US-based bio/pharmaceutical services organisation Parexel International has beefed up its regulatory support capabilities by acquiring Liquent Inc for around US$72 million.
Operating out of Horsham, Pennsylvania in the US, and with additional offices in the UK, Germany and India, Liquent provides Regulatory Information Management (RIM) solutions to more than 200 biopharmaceutical and life sciences companies worldwide.
Its offering includes an integrated platform of software solutions for regulatory submissions and product registration management, as well as a range of complementary business-process outsourcing capabilities.
With a current staff of nearly 300, Liquent was founded in 1994. Parexel takes over ownership of the regulatory specialist from Marlin Equity Partners.
The purchase price of around US$72 million was adjusted at closing to reflect Liquent’s cash, indebtedness and working-capital balances as of that date. Parexel funded the acquisition by expanding one of its existing credit facilities.

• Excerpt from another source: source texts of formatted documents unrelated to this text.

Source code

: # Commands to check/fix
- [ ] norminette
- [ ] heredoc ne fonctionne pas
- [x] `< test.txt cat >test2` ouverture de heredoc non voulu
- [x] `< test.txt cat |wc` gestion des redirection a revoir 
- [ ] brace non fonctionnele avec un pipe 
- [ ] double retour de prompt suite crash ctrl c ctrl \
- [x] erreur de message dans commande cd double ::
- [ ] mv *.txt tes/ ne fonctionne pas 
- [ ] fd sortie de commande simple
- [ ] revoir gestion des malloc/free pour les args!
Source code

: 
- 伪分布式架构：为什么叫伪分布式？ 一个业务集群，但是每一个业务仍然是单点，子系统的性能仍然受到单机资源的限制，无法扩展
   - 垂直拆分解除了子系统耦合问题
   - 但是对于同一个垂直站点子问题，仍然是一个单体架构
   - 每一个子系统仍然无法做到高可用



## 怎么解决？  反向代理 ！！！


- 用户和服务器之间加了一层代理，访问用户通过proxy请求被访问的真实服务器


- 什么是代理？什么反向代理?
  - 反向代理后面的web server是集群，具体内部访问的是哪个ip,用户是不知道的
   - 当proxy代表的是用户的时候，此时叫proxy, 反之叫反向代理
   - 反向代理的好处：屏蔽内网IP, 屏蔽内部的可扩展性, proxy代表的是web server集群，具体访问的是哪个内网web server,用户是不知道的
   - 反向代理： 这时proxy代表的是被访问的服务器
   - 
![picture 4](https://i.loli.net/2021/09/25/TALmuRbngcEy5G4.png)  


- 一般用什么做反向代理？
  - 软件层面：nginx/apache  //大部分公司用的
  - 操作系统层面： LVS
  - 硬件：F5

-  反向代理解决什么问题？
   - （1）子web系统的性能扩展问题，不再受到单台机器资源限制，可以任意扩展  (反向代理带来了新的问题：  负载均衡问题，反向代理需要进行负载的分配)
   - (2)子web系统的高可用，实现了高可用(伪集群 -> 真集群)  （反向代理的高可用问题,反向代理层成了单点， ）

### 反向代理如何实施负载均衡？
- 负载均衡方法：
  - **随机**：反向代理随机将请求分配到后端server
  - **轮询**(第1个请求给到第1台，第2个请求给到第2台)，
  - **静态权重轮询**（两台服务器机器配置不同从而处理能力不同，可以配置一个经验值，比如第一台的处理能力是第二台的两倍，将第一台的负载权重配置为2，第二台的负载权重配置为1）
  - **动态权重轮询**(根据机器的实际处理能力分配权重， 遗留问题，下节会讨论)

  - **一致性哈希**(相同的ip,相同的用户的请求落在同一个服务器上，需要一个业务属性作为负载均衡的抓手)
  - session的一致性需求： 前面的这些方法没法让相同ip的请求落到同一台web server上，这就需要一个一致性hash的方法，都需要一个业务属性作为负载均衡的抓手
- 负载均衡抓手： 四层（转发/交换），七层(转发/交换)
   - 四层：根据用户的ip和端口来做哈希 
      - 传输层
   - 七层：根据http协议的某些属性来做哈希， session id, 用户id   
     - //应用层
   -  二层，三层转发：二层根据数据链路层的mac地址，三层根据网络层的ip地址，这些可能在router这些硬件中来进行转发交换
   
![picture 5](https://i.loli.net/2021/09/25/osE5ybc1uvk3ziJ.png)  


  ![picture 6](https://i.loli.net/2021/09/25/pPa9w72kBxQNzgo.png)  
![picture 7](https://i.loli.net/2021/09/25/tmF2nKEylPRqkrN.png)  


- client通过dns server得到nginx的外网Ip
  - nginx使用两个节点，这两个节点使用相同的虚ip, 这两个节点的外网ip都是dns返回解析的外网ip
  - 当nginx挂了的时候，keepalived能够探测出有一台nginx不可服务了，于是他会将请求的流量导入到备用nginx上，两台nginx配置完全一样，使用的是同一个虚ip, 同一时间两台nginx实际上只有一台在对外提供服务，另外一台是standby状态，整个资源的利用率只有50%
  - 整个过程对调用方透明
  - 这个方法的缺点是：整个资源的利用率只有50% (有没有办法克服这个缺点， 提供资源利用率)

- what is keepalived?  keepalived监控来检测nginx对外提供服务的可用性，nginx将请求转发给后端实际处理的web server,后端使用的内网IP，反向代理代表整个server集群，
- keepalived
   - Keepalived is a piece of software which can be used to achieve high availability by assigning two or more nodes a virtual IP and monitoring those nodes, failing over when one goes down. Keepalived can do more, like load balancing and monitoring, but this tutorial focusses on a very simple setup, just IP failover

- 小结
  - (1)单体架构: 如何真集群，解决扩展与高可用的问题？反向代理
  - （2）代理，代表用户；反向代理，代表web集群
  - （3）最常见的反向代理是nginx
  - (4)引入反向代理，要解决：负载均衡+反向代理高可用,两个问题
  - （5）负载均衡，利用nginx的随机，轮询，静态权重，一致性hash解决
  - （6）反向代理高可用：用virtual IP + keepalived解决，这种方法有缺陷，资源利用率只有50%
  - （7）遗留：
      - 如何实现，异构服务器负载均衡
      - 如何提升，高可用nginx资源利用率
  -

According to Parexel chairman and chief executive officer Josef von Rickenbach, Liquent’s flagship software platform, InSight, will give Parexel’s clients access to “comprehensive regulatory-agency submission planning, viewing, tracking, publishing, and registration management throughout the entire lifecycle of a medicinal entity”.
The new offering will not only enhance the products and services delivered through Parexel’s Perceptive Informatics unit, it should also benefit the company’s Consulting and Medical Communications Services business, “where we will be able to leverage Liquent’s significant expertise in regulatory information-management outsourcing through its Liquent Direct solutions”, von Rickenbach noted.
The Liquent acquisition is expected to contribute a “small amount” of service revenue to Parexel in the second quarter of fiscal year 2013, and between $US17 million and US$23 million of revenue during the second half.
The impact on earnings per share (EPS) under Generally Accepted Accounting Principles (GAAP) should be dilutive to the tune of US$0.02 to US$0.04 for fiscal year 2013, including the amortisation of intangibles and other costs, Parexel believes. Excluding these elements, the deal is expected to be accretive to EPS.
Parexel has revised its financial guidance for the second quarter of FY 2013 (ended 31 December 2012) and for the full fiscal year (ending 30 June 2013) to take account of the Liquent acquisition and other factors.
These factors include accelerated project performance, offset by delays in client decision-making that are likely to mean softer new-business wins during the second quarter of FY 2013, and a shift in pending requests for proposals into the third quarter.
The company is now projecting consolidated service revenue in the range of US$415 million to US$420 million for the second quarter of fiscal year 2013. Service revenue for the whole of FY 2013 is expected to reach US$1.675 billion to US$1.695 billion.
Previously issued guidance for consolidated service revenue was US$400-US$410 million for the second quarter and US$1.630 billion to $1.660 billion for the whole of fiscal year 2013.
Parexel is forecasting GAAP diluted earnings per share of US$0.33 to US$0.34 for the second quarter of FY 2013 and of US$1.32 to US$1.39 for the full year.
The previously issued guidance was for GAAP EPS of US$0.31 to US$0.33 for the second quarter and of US$1.30 to US$1.40 for the whole of fiscal year 2013.